Дверь в никуда
Шрифт:
Потом он принес два кофе, и когда ставил чашку на столик, она вытянула шею, чтобы подсмотреть, что такое он там рисовал в альбоме. Мартин тотчас прикрыл свой рисунок, но Энни все же удалось рассмотреть неплохой карандашный набросок бара с громадной кассой, двумя блестящими кофейными аппаратами.
Она даже различила за стойкой толстого улыбающегося хозяина. За ближайшим к кассе столиком была нарисована ее подруга, но самой Энни не было видно.

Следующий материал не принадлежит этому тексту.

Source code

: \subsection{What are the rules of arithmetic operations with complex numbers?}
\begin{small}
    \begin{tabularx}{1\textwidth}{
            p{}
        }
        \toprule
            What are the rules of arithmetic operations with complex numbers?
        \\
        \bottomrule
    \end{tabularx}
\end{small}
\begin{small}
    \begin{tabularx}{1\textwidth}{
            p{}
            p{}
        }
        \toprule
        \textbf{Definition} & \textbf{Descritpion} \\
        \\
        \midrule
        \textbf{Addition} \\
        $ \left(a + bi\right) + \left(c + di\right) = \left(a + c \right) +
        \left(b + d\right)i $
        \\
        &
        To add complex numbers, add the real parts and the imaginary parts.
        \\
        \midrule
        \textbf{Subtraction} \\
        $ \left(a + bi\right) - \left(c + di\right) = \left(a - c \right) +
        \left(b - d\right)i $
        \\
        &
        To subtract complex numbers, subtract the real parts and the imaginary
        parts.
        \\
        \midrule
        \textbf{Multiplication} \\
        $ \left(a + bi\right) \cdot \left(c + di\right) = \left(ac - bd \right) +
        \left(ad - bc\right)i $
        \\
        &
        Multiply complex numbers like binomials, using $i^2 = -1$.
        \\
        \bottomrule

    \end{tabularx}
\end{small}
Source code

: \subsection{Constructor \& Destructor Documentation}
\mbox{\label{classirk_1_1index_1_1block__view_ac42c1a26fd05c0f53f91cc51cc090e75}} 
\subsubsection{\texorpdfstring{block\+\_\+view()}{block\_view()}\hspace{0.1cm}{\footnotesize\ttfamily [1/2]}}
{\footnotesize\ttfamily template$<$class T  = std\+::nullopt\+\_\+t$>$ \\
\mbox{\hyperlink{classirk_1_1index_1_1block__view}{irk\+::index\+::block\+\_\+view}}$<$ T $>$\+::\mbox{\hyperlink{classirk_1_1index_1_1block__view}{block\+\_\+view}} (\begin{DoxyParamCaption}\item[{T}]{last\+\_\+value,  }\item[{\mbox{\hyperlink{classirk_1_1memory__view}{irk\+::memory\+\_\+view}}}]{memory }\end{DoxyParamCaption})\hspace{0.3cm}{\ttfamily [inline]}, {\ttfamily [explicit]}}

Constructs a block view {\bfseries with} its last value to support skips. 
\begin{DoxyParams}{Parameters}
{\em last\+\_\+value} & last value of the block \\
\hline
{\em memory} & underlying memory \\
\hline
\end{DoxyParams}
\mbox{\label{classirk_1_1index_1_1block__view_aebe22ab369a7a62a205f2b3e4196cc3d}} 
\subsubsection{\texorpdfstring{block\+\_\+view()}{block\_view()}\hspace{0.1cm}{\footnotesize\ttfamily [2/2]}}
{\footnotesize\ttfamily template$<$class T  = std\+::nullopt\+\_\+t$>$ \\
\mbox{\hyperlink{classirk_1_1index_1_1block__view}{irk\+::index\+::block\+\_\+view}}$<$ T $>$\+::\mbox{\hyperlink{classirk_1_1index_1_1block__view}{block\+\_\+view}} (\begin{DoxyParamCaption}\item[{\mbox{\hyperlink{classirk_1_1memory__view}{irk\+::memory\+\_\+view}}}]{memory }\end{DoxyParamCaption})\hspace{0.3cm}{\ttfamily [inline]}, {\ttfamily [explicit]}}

– А почему же ты меня не нарисовал, – смеясь, спросила она.
– Ну, это чтобы не слишком себя выдавать, чтобы никто не догадался, ради кого на самом деле я так трудился.
– А в нем что-то есть, – подумала Энни. В этот момент у нее появилось чувство необычности, неординарности
Уже спустя годы Энни казалось, что сам воздух тех далеких дней был напоен ароматом этого предчувствия будущего чуда, которое обязательно случится в их жизни. Все это было похоже на захватывающее приключение, и каждый новый день открывал сверкающие горизонты и манил удивительными перспективами.
– Как тебя зовут? – спросил парень. – Мы, кажется, уже виделись в колледже, да?
– Аннет… то есть Энни, – поправилась она. Закончив школу, она навсегда отказалась от детского «Аннет» в пользу «Энни», более подходящего, по ее мнению, для взрослой девушки, студентки художественного колледжа, с ее модным париком и короткими сапожками.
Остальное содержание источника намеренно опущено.